(Source texts of formatted documents)
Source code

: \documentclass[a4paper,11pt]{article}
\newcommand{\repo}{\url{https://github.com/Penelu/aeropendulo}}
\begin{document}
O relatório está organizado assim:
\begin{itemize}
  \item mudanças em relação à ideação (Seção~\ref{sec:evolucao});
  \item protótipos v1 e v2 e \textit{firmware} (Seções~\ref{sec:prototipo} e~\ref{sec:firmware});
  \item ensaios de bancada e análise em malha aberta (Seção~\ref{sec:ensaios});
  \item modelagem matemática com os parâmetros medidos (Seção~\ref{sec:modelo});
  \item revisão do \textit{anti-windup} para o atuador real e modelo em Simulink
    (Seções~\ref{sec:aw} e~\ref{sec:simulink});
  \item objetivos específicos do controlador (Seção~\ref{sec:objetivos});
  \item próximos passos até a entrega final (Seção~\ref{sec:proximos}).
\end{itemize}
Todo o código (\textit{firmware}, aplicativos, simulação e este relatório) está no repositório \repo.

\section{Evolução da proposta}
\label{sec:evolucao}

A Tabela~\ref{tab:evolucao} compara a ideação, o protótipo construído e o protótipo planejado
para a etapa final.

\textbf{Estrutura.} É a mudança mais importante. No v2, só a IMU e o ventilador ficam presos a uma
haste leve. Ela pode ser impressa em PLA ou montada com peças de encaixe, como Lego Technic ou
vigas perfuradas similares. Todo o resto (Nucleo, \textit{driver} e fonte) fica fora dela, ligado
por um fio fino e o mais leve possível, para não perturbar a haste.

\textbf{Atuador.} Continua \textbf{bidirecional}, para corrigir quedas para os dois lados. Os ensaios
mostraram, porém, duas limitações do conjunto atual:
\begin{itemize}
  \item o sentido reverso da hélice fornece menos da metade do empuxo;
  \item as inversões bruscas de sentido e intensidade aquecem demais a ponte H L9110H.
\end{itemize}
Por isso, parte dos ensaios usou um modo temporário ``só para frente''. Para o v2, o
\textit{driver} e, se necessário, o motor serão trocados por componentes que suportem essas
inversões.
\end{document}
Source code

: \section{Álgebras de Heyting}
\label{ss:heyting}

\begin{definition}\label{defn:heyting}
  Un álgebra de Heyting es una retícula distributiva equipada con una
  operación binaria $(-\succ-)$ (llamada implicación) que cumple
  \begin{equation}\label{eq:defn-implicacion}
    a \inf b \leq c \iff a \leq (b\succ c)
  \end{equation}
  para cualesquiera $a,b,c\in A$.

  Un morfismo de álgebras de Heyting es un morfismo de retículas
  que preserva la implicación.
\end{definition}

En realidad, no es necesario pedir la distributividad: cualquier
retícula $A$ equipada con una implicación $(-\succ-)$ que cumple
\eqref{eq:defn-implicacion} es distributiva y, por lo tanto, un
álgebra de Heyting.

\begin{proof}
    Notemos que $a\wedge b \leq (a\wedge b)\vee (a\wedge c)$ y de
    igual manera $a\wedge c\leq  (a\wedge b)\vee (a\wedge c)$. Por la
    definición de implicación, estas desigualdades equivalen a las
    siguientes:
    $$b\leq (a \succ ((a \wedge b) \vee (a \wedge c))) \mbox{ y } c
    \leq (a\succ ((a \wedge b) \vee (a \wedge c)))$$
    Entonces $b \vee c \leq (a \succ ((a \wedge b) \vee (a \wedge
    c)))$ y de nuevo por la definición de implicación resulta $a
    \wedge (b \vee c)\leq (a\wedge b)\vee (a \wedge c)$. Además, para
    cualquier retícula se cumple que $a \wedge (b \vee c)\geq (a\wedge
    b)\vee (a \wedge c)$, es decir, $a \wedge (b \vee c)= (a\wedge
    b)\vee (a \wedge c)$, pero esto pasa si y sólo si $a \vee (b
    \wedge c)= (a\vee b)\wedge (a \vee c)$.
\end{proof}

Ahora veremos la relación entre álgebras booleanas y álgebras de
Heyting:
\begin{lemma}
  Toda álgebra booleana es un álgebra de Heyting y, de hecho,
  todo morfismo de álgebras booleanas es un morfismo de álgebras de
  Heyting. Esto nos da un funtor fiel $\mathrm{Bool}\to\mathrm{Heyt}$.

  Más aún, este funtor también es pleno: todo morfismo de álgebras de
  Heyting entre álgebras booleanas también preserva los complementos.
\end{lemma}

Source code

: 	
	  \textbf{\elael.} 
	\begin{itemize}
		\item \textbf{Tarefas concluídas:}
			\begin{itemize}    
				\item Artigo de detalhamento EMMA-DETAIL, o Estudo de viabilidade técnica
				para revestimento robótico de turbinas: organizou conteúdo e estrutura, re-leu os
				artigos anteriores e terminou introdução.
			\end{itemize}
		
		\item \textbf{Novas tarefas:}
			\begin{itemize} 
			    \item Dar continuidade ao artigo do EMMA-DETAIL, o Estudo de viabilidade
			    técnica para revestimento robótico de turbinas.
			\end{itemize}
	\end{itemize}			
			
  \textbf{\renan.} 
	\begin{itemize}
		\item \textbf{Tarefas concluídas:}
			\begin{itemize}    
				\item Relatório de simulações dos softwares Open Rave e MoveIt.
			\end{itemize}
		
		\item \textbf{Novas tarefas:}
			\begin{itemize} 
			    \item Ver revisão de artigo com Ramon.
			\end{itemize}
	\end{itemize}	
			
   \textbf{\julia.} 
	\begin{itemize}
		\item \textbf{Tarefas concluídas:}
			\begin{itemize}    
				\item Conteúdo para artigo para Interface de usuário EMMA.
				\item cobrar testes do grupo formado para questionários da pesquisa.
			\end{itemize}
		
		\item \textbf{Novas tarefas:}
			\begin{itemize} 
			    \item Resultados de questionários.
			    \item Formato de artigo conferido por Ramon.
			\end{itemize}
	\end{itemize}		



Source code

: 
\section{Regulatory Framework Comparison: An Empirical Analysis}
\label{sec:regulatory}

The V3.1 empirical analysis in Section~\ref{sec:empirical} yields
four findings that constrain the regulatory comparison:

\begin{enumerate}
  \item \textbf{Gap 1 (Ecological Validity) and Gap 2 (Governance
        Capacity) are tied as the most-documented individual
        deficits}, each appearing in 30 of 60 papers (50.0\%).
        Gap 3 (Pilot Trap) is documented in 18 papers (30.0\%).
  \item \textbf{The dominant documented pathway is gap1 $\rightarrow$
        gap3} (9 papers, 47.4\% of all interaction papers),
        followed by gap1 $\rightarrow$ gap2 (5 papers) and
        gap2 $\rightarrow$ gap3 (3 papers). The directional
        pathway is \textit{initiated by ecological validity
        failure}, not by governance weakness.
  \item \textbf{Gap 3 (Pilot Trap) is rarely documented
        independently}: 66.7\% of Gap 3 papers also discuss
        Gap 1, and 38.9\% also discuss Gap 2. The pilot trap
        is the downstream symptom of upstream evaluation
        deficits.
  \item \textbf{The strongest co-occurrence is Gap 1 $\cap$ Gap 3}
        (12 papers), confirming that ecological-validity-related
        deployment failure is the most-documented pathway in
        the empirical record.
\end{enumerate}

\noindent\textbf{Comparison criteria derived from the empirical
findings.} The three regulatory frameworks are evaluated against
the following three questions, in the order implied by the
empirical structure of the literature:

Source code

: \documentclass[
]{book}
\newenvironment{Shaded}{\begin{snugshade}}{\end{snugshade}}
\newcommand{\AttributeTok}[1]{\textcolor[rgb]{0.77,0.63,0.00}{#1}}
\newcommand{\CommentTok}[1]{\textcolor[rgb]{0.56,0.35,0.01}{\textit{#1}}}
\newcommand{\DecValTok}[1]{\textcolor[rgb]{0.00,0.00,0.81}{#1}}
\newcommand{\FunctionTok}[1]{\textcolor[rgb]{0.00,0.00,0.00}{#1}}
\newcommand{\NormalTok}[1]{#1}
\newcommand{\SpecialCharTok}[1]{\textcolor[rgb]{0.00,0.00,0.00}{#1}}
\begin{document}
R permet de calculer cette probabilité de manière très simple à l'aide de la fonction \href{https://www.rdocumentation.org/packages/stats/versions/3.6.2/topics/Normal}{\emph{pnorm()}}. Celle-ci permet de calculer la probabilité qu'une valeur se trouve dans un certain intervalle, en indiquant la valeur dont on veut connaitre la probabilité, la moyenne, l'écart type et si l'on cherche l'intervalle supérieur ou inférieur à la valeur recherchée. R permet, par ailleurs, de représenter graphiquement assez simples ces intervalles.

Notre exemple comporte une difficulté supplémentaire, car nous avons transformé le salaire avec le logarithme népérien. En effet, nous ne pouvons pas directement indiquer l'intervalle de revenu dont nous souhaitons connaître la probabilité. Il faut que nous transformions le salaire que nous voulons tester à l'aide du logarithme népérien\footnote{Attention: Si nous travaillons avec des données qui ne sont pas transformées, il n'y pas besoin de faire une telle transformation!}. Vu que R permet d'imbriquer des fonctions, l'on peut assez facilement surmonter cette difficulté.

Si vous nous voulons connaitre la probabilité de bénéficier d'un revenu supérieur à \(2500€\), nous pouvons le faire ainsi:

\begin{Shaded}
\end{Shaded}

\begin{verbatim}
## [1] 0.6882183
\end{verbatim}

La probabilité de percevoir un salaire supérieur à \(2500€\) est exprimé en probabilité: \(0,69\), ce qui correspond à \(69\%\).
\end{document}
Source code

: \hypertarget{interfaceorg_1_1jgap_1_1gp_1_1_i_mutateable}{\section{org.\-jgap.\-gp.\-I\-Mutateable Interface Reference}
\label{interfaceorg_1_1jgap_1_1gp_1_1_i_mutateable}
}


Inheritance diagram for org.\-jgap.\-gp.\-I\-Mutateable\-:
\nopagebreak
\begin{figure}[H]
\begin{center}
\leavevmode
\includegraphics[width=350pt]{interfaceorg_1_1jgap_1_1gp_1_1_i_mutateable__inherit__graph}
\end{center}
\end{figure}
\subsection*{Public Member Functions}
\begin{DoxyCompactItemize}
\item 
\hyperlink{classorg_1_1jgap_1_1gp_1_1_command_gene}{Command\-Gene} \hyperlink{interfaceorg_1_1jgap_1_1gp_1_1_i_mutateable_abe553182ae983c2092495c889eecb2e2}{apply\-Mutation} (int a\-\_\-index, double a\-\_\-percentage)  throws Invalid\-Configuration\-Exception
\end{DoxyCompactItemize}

TASK DESCRIPTION:
Tally the lines of the data that hold the string "supérieur". Answer with the number and nothing more.

FINISHED EXERCISE:
3